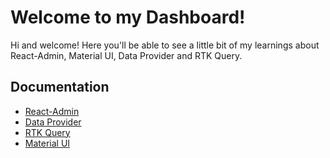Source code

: # Welcome to my Dashboard!

Hi and welcome! Here you'll be able to see a little bit of my learnings about React-Admin, Material UI, Data Provider and RTK Query.

## Documentation

- [React-Admin](https://marmelab.com/react-admin/)
- [Data Provider](https://marmelab.com/react-admin/DataProviderIntroduction.html)
- [RTK Query](https://redux-toolkit.js.org/rtk-query/overview)
- [Material UI](https://mui.com/material-ui/)
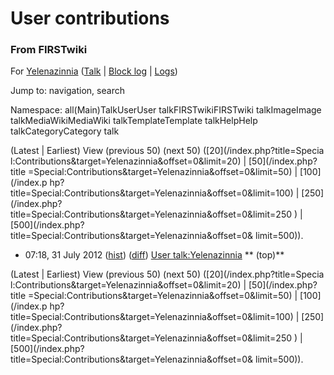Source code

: 

# User contributions

### From FIRSTwiki

For [Yelenazinnia](/index.php?title=User:Yelenazinnia&action=edit
"User:Yelenazinnia" ) ([Talk](User_talk:Yelenazinnia "User
talk:Yelenazinnia" ) | [Block
log](/index.php?title=Special:Log&type=block&page=User:Yelenazinnia
"Special:Log" ) | [Logs](/index.php?title=Special:Log&user=Yelenazinnia
"Special:Log" ))

Jump to: navigation, search

Namespace:  all(Main)TalkUserUser talkFIRSTwikiFIRSTwiki talkImageImage
talkMediaWikiMediaWiki talkTemplateTemplate talkHelpHelp talkCategoryCategory
talk

(Latest | Earliest) View (previous 50) (next 50) ([20](/index.php?title=Specia
l:Contributions&target=Yelenazinnia&offset=0&limit=20) | [50](/index.php?title
=Special:Contributions&target=Yelenazinnia&offset=0&limit=50) | [100](/index.p
hp?title=Special:Contributions&target=Yelenazinnia&offset=0&limit=100) | [250]
(/index.php?title=Special:Contributions&target=Yelenazinnia&offset=0&limit=250
) | [500](/index.php?title=Special:Contributions&target=Yelenazinnia&offset=0&
limit=500)).

  * 07:18, 31 July 2012 ([hist](/index.php?title=User_talk:Yelenazinnia&action=history "User talk:Yelenazinnia" )) ([diff](/index.php?title=User_talk:Yelenazinnia&diff=prev&oldid=310939 "User talk:Yelenazinnia" )) [User talk:Yelenazinnia](User_talk:Yelenazinnia "User talk:Yelenazinnia" ) ** (top)**

(Latest | Earliest) View (previous 50) (next 50) ([20](/index.php?title=Specia
l:Contributions&target=Yelenazinnia&offset=0&limit=20) | [50](/index.php?title
=Special:Contributions&target=Yelenazinnia&offset=0&limit=50) | [100](/index.p
hp?title=Special:Contributions&target=Yelenazinnia&offset=0&limit=100) | [250]
(/index.php?title=Special:Contributions&target=Yelenazinnia&offset=0&limit=250
) | [500](/index.php?title=Special:Contributions&target=Yelenazinnia&offset=0&
limit=500)).

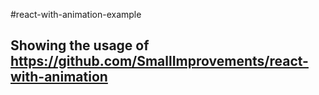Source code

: #react-with-animation-example

## Showing the usage of https://github.com/SmallImprovements/react-with-animation
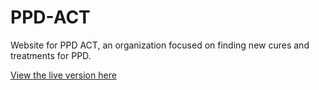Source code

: # PPD-ACT
Website for PPD ACT, an organization focused on finding new cures and treatments for PPD.

<a href="http://pactforthecure.com/">View the live version here</a>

+ + + +

Your reply should restate the data above word for word and contain no pictures.

Source code

: # Welcome to my Dashboard!

Hi and welcome! Here you'll be able to see a little bit of my learnings about React-Admin, Material UI, Data Provider and RTK Query.

## Documentation

- [React-Admin](https://marmelab.com/react-admin/)
- [Data Provider](https://marmelab.com/react-admin/DataProviderIntroduction.html)
- [RTK Query](https://redux-toolkit.js.org/rtk-query/overview)
- [Material UI](https://mui.com/material-ui/)
Source code

: 

# User contributions

### From FIRSTwiki

For [Yelenazinnia](/index.php?title=User:Yelenazinnia&action=edit
"User:Yelenazinnia" ) ([Talk](User_talk:Yelenazinnia "User
talk:Yelenazinnia" ) | [Block
log](/index.php?title=Special:Log&type=block&page=User:Yelenazinnia
"Special:Log" ) | [Logs](/index.php?title=Special:Log&user=Yelenazinnia
"Special:Log" ))

Jump to: navigation, search

Namespace:  all(Main)TalkUserUser talkFIRSTwikiFIRSTwiki talkImageImage
talkMediaWikiMediaWiki talkTemplateTemplate talkHelpHelp talkCategoryCategory
talk

(Latest | Earliest) View (previous 50) (next 50) ([20](/index.php?title=Specia
l:Contributions&target=Yelenazinnia&offset=0&limit=20) | [50](/index.php?title
=Special:Contributions&target=Yelenazinnia&offset=0&limit=50) | [100](/index.p
hp?title=Special:Contributions&target=Yelenazinnia&offset=0&limit=100) | [250]
(/index.php?title=Special:Contributions&target=Yelenazinnia&offset=0&limit=250
) | [500](/index.php?title=Special:Contributions&target=Yelenazinnia&offset=0&
limit=500)).

  * 07:18, 31 July 2012 ([hist](/index.php?title=User_talk:Yelenazinnia&action=history "User talk:Yelenazinnia" )) ([diff](/index.php?title=User_talk:Yelenazinnia&diff=prev&oldid=310939 "User talk:Yelenazinnia" )) [User talk:Yelenazinnia](User_talk:Yelenazinnia "User talk:Yelenazinnia" ) ** (top)**

(Latest | Earliest) View (previous 50) (next 50) ([20](/index.php?title=Specia
l:Contributions&target=Yelenazinnia&offset=0&limit=20) | [50](/index.php?title
=Special:Contributions&target=Yelenazinnia&offset=0&limit=50) | [100](/index.p
hp?title=Special:Contributions&target=Yelenazinnia&offset=0&limit=100) | [250]
(/index.php?title=Special:Contributions&target=Yelenazinnia&offset=0&limit=250
) | [500](/index.php?title=Special:Contributions&target=Yelenazinnia&offset=0&
limit=500)).

Source code

: #react-with-animation-example

## Showing the usage of https://github.com/SmallImprovements/react-with-animation
Source code

: # PPD-ACT
Website for PPD ACT, an organization focused on finding new cures and treatments for PPD.

<a href="http://pactforthecure.com/">View the live version here</a>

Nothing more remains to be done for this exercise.